→ TASK ITEM
Starting at the line below holding "Protocols: IPv4, TCP, UDP, DHCP, RTSP, DNS, DDNS, NTP, HTTP" and stopping at the line holding "Pan Range: 0° ~ 355°", print every line exactly, both ends included, and leave the rest out.

Collected data
►
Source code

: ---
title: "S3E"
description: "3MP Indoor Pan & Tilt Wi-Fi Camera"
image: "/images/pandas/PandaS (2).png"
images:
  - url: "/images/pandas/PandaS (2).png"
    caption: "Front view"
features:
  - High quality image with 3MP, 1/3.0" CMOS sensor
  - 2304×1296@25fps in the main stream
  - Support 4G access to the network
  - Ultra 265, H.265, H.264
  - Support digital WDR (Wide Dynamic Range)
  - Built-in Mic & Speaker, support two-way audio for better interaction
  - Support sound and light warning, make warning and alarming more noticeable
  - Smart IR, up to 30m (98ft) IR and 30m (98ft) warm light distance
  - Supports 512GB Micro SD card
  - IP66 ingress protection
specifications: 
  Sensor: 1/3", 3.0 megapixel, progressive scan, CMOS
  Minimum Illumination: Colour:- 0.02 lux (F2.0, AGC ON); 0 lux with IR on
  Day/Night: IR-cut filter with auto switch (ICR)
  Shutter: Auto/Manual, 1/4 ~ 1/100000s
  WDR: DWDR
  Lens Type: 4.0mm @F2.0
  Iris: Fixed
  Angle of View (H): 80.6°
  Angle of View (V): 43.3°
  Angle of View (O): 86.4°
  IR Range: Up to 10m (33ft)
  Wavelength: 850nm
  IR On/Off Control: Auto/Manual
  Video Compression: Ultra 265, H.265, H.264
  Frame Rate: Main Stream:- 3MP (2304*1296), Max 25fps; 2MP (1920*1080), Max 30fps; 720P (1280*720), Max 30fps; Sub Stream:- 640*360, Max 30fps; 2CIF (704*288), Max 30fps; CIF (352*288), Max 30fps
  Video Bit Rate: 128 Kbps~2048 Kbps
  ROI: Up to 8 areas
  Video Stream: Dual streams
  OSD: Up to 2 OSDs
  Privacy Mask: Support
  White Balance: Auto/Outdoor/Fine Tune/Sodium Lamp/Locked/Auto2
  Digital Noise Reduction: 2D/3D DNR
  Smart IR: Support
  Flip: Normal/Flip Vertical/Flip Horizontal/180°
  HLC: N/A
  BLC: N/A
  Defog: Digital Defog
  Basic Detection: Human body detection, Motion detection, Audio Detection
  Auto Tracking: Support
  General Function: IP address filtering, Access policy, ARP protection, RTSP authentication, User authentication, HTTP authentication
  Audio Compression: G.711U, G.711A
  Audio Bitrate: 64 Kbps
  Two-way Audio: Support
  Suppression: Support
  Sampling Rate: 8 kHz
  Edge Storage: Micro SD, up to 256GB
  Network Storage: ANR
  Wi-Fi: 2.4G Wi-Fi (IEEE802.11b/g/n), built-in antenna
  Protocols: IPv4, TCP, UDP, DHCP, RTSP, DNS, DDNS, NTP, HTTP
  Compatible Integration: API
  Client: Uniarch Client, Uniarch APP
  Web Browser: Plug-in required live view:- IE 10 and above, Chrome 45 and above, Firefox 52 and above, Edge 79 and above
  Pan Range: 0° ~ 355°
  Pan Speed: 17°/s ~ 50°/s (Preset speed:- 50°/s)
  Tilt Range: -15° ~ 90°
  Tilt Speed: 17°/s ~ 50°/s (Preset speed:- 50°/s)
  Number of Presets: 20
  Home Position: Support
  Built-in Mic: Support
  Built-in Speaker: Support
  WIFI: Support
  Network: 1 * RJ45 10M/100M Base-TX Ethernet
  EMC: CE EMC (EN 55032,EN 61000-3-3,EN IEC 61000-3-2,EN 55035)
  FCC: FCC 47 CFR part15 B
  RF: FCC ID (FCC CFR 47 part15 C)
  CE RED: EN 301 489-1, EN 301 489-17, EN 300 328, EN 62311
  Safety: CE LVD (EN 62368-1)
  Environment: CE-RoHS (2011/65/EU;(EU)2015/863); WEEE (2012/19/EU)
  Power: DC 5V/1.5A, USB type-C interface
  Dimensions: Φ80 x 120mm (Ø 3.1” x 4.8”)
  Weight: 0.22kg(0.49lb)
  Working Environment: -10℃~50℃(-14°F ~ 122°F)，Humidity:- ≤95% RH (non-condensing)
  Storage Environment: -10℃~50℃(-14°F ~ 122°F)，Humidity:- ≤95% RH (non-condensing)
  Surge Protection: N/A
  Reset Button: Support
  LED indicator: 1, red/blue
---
◄
→ COMPLETED TASK
  Protocols: IPv4, TCP, UDP, DHCP, RTSP, DNS, DDNS, NTP, HTTP
  Compatible Integration: API
  Client: Uniarch Client, Uniarch APP
  Web Browser: Plug-in required live view:- IE 10 and above, Chrome 45 and above, Firefox 52 and above, Edge 79 and above
  Pan Range: 0° ~ 355°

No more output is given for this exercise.